* _Task instructions_:
Only the lines below starting at the one that contains "Female,Black & 46 \\" and ending at the one that contains "parameters." are to be reproduced, exactly and with both ends kept.

* _Provided material_:
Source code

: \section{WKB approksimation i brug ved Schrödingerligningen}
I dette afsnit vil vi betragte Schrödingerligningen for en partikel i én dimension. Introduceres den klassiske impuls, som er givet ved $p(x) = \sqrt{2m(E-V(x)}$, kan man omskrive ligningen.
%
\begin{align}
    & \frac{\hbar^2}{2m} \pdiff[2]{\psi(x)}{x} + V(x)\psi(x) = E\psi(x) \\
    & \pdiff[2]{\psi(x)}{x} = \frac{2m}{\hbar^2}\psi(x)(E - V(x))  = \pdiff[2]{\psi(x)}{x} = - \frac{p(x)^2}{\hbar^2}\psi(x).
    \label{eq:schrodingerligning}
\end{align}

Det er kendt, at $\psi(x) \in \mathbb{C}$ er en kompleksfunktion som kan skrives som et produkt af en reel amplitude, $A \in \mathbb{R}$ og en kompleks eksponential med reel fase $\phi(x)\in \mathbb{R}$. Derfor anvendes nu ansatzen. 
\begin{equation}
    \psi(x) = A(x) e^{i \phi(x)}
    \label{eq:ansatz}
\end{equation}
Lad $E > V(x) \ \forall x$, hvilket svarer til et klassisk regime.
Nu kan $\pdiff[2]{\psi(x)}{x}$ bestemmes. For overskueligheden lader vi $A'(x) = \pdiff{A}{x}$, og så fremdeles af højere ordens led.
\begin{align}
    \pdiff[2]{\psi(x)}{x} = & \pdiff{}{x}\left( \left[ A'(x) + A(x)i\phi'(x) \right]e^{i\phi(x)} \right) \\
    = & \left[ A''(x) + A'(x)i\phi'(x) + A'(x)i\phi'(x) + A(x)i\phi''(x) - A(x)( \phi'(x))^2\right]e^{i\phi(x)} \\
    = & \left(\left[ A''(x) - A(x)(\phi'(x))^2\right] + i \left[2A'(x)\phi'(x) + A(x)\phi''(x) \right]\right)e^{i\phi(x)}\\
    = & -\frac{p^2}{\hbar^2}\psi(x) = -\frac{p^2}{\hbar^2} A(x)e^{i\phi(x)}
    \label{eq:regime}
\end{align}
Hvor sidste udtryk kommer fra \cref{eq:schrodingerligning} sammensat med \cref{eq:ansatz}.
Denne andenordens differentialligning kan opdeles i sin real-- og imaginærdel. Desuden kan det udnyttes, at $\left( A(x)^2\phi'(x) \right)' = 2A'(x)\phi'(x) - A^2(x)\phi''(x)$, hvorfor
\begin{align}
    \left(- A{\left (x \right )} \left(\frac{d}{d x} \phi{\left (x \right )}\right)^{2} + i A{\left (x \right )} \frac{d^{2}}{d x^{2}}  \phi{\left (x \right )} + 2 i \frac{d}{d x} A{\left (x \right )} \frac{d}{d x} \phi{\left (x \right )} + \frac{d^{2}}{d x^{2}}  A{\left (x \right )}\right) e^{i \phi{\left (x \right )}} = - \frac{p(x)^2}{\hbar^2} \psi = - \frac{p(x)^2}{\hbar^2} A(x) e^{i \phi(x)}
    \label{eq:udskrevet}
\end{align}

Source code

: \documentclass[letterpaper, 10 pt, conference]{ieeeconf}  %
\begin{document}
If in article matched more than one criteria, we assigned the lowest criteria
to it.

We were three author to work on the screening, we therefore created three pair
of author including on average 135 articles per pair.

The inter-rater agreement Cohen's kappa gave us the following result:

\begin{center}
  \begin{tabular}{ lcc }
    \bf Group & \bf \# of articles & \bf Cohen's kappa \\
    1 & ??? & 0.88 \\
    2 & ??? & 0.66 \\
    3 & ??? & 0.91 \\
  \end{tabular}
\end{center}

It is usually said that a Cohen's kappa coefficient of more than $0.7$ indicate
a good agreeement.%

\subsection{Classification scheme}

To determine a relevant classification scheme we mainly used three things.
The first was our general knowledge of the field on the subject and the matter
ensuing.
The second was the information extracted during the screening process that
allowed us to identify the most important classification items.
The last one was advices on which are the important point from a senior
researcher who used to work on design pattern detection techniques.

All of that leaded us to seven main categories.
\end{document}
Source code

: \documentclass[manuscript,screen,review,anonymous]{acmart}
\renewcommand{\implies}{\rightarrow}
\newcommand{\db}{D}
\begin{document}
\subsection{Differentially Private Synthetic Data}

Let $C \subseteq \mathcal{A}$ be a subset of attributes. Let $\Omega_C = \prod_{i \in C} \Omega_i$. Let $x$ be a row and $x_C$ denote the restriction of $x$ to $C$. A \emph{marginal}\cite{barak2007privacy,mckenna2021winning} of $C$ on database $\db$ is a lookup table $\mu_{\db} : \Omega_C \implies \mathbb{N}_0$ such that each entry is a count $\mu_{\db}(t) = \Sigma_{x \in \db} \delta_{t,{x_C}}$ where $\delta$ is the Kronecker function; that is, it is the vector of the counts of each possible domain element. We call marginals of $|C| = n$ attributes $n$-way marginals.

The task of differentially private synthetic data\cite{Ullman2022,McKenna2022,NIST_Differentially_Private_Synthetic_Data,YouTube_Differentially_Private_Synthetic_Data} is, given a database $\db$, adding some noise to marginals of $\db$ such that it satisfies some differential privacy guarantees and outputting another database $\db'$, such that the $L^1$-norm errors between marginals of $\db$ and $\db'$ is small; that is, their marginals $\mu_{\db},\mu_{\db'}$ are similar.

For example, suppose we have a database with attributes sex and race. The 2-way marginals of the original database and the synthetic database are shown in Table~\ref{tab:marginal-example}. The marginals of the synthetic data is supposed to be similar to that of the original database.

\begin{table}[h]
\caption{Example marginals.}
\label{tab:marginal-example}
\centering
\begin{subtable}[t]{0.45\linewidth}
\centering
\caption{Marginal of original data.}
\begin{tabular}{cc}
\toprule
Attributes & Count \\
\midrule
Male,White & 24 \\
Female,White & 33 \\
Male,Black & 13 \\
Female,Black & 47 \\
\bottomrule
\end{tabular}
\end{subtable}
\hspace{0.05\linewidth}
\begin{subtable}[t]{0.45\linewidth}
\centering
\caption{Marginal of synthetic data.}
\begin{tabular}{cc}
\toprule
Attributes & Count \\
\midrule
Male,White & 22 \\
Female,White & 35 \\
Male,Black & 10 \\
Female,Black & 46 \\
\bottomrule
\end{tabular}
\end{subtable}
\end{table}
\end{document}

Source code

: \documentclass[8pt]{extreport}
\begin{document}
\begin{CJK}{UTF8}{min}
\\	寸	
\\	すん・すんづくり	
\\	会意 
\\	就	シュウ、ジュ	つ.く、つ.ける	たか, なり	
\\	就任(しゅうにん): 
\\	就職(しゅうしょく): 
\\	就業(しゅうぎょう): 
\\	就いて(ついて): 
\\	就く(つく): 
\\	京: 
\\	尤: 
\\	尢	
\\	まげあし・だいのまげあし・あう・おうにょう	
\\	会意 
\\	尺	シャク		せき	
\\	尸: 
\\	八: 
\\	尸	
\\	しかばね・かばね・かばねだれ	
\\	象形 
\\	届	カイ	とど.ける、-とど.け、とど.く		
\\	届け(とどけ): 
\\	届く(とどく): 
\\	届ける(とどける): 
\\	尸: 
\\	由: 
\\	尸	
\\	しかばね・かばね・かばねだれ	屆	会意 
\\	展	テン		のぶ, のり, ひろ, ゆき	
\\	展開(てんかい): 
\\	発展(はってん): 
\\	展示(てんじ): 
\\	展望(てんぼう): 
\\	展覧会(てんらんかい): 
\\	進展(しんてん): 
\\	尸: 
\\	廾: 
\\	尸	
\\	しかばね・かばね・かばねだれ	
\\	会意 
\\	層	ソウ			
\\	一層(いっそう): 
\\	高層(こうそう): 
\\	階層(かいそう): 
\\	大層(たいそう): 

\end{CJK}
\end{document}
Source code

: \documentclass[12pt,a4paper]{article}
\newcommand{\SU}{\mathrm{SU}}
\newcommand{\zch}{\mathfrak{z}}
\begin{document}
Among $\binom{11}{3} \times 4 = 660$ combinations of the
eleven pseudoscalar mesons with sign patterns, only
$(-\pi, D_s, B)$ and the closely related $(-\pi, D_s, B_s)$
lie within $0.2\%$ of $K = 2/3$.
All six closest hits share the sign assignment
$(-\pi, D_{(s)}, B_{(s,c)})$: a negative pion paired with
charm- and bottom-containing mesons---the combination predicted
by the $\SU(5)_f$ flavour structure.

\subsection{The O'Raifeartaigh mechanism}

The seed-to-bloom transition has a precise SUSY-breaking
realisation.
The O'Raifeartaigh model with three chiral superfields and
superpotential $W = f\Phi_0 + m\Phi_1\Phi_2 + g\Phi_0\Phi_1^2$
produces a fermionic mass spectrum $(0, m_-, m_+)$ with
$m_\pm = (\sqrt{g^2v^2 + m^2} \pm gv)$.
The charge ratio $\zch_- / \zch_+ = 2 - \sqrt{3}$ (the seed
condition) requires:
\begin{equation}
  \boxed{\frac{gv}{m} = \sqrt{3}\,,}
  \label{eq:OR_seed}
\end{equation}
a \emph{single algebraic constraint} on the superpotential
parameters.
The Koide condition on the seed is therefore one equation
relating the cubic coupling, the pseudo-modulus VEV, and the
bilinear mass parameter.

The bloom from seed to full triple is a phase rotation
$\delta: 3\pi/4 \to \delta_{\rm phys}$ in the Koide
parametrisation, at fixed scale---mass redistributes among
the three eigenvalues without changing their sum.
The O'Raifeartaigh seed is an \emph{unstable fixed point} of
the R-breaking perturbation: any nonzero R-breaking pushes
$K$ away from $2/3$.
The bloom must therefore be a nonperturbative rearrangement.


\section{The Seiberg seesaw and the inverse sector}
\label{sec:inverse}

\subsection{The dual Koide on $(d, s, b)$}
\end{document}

* _Answer_:
Female,Black & 46 \\
\bottomrule
\end{tabular}
\end{subtable}
\end{table}
\end{document}

Source code

: \documentclass[8pt]{extreport}
\begin{document}
\begin{CJK}{UTF8}{min}
\\	寸	
\\	すん・すんづくり	
\\	会意 
\\	就	シュウ、ジュ	つ.く、つ.ける	たか, なり	
\\	就任(しゅうにん): 
\\	就職(しゅうしょく): 
\\	就業(しゅうぎょう): 
\\	就いて(ついて): 
\\	就く(つく): 
\\	京: 
\\	尤: 
\\	尢	
\\	まげあし・だいのまげあし・あう・おうにょう	
\\	会意 
\\	尺	シャク		せき	
\\	尸: 
\\	八: 
\\	尸	
\\	しかばね・かばね・かばねだれ	
\\	象形 
\\	届	カイ	とど.ける、-とど.け、とど.く		
\\	届け(とどけ): 
\\	届く(とどく): 
\\	届ける(とどける): 
\\	尸: 
\\	由: 
\\	尸	
\\	しかばね・かばね・かばねだれ	屆	会意 
\\	展	テン		のぶ, のり, ひろ, ゆき	
\\	展開(てんかい): 
\\	発展(はってん): 
\\	展示(てんじ): 
\\	展望(てんぼう): 
\\	展覧会(てんらんかい): 
\\	進展(しんてん): 
\\	尸: 
\\	廾: 
\\	尸	
\\	しかばね・かばね・かばねだれ	
\\	会意 
\\	層	ソウ			
\\	一層(いっそう): 
\\	高層(こうそう): 
\\	階層(かいそう): 
\\	大層(たいそう): 

\end{CJK}
\end{document}
Source code

: \documentclass[12pt,a4paper]{article}
\newcommand{\SU}{\mathrm{SU}}
\newcommand{\zch}{\mathfrak{z}}
\begin{document}
Among $\binom{11}{3} \times 4 = 660$ combinations of the
eleven pseudoscalar mesons with sign patterns, only
$(-\pi, D_s, B)$ and the closely related $(-\pi, D_s, B_s)$
lie within $0.2\%$ of $K = 2/3$.
All six closest hits share the sign assignment
$(-\pi, D_{(s)}, B_{(s,c)})$: a negative pion paired with
charm- and bottom-containing mesons---the combination predicted
by the $\SU(5)_f$ flavour structure.

\subsection{The O'Raifeartaigh mechanism}

The seed-to-bloom transition has a precise SUSY-breaking
realisation.
The O'Raifeartaigh model with three chiral superfields and
superpotential $W = f\Phi_0 + m\Phi_1\Phi_2 + g\Phi_0\Phi_1^2$
produces a fermionic mass spectrum $(0, m_-, m_+)$ with
$m_\pm = (\sqrt{g^2v^2 + m^2} \pm gv)$.
The charge ratio $\zch_- / \zch_+ = 2 - \sqrt{3}$ (the seed
condition) requires:
\begin{equation}
  \boxed{\frac{gv}{m} = \sqrt{3}\,,}
  \label{eq:OR_seed}
\end{equation}
a \emph{single algebraic constraint} on the superpotential
parameters.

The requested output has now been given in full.